• SUPPLIED DATA:
#####
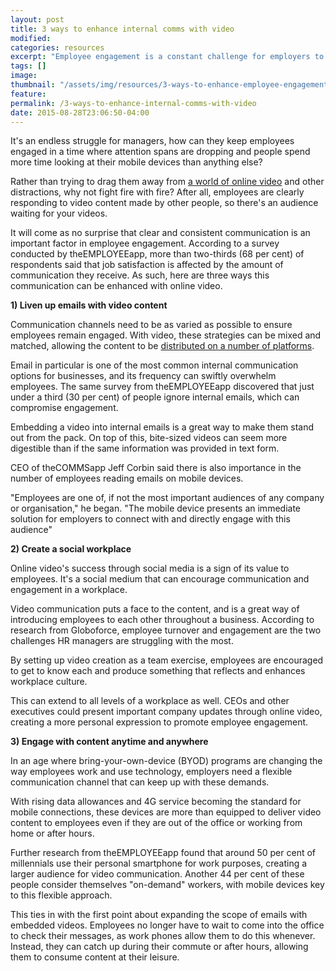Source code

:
 ```yaml
---
layout: post
title: 3 ways to enhance internal comms with video
modified:
categories: resources
excerpt: "Employee engagement is a constant challenge for employers to manage. Here are three ways online video can help to capture their attention."
tags: []
image:
thumbnail: "/assets/img/resources/3-ways-to-enhance-employee-engagement.jpg"
feature:
permalink: /3-ways-to-enhance-internal-comms-with-video
date: 2015-08-28T23:06:50-04:00
---
```


It's an endless struggle for managers, how can they keep employees engaged in a time where attention spans are dropping and people spend more time looking at their mobile devices than anything else?

Rather than trying to drag them away from <a href="/internal-communications/">a world of online video</a> and other distractions, why not fight fire with fire? After all, employees are clearly responding to video content made by other people, so there's an audience waiting for your videos.

It will come as no surprise that clear and consistent communication is an important factor in employee engagement. According to a survey conducted by theEMPLOYEEapp, more than two-thirds (68 per cent) of respondents said that job satisfaction is affected by the amount of communication they receive. As such, here are three ways this communication can be enhanced with online video.

<strong>1) Liven up emails with video content</strong>

Communication channels need to be as varied as possible to ensure employees remain engaged. With video, these strategies can be mixed and matched, allowing the content to be <a href="/platform/">distributed on a number of platforms</a>.

Email in particular is one of the most common internal communication options for businesses, and its frequency can swiftly overwhelm employees. The same survey from theEMPLOYEEapp discovered that just under a third (30 per cent) of people ignore internal emails, which can compromise engagement.

Embedding a video into internal emails is a great way to make them stand out from the pack. On top of this, bite-sized videos can seem more digestible than if the same information was provided in text form.

CEO of theCOMMSapp Jeff Corbin said there is also importance in the number of employees reading emails on mobile devices.

"Employees are one of, if not the most important audiences of any company or organisation," he began. "The mobile device presents an immediate solution for employers to connect with and directly engage with this audience"

<strong>2) Create a social workplace</strong>

Online video's success through social media is a sign of its value to employees. It's a social medium that can encourage communication and engagement in a workplace.

Video communication puts a face to the content, and is a great way of introducing employees to each other throughout a business. According to research from Globoforce, employee turnover and engagement are the two challenges HR managers are struggling with the most.

By setting up video creation as a team exercise, employees are encouraged to get to know each and produce something that reflects and enhances workplace culture.

This can extend to all levels of a workplace as well. CEOs and other executives could present important company updates through online video, creating a more personal expression to promote employee engagement.

<strong>3) Engage with content anytime and anywhere</strong>

In an age where bring-your-own-device (BYOD) programs are changing the way employees work and use technology, employers need a flexible communication channel that can keep up with these demands.

With rising data allowances and 4G service becoming the standard for mobile connections, these devices are more than equipped to deliver video content to employees even if they are out of the office or working from home or after hours.

Further research from theEMPLOYEEapp found that around 50 per cent of millennials use their personal smartphone for work purposes, creating a larger audience for video communication. Another 44 per cent of these people consider themselves "on-demand" workers, with mobile devices key to this flexible approach.

This ties in with the first point about expanding the scope of emails with embedded videos. Employees no longer have to wait to come into the office to check their messages, as work phones allow them to do this whenever. Instead, they can catch up during their commute or after hours, allowing them to consume content at their leisure.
#####
• INSTRUCTIONS FOR THE TASK:
In the copy, include no pictures, but repeat the listing exactly.

• YOUR RESPONSE:
Source code

:
 ```yaml
---
layout: post
title: 3 ways to enhance internal comms with video
modified:
categories: resources
excerpt: "Employee engagement is a constant challenge for employers to manage. Here are three ways online video can help to capture their attention."
tags: []
image:
thumbnail: "/assets/img/resources/3-ways-to-enhance-employee-engagement.jpg"
feature:
permalink: /3-ways-to-enhance-internal-comms-with-video
date: 2015-08-28T23:06:50-04:00
---
```


It's an endless struggle for managers, how can they keep employees engaged in a time where attention spans are dropping and people spend more time looking at their mobile devices than anything else?

Rather than trying to drag them away from <a href="/internal-communications/">a world of online video</a> and other distractions, why not fight fire with fire? After all, employees are clearly responding to video content made by other people, so there's an audience waiting for your videos.

It will come as no surprise that clear and consistent communication is an important factor in employee engagement. According to a survey conducted by theEMPLOYEEapp, more than two-thirds (68 per cent) of respondents said that job satisfaction is affected by the amount of communication they receive. As such, here are three ways this communication can be enhanced with online video.

<strong>1) Liven up emails with video content</strong>

Communication channels need to be as varied as possible to ensure employees remain engaged. With video, these strategies can be mixed and matched, allowing the content to be <a href="/platform/">distributed on a number of platforms</a>.

Email in particular is one of the most common internal communication options for businesses, and its frequency can swiftly overwhelm employees. The same survey from theEMPLOYEEapp discovered that just under a third (30 per cent) of people ignore internal emails, which can compromise engagement.

Embedding a video into internal emails is a great way to make them stand out from the pack. On top of this, bite-sized videos can seem more digestible than if the same information was provided in text form.

CEO of theCOMMSapp Jeff Corbin said there is also importance in the number of employees reading emails on mobile devices.

"Employees are one of, if not the most important audiences of any company or organisation," he began. "The mobile device presents an immediate solution for employers to connect with and directly engage with this audience"

<strong>2) Create a social workplace</strong>

Online video's success through social media is a sign of its value to employees. It's a social medium that can encourage communication and engagement in a workplace.

Video communication puts a face to the content, and is a great way of introducing employees to each other throughout a business. According to research from Globoforce, employee turnover and engagement are the two challenges HR managers are struggling with the most.

By setting up video creation as a team exercise, employees are encouraged to get to know each and produce something that reflects and enhances workplace culture.

This can extend to all levels of a workplace as well. CEOs and other executives could present important company updates through online video, creating a more personal expression to promote employee engagement.

<strong>3) Engage with content anytime and anywhere</strong>

In an age where bring-your-own-device (BYOD) programs are changing the way employees work and use technology, employers need a flexible communication channel that can keep up with these demands.

With rising data allowances and 4G service becoming the standard for mobile connections, these devices are more than equipped to deliver video content to employees even if they are out of the office or working from home or after hours.

Further research from theEMPLOYEEapp found that around 50 per cent of millennials use their personal smartphone for work purposes, creating a larger audience for video communication. Another 44 per cent of these people consider themselves "on-demand" workers, with mobile devices key to this flexible approach.

This ties in with the first point about expanding the scope of emails with embedded videos. Employees no longer have to wait to come into the office to check their messages, as work phones allow them to do this whenever. Instead, they can catch up during their commute or after hours, allowing them to consume content at their leisure.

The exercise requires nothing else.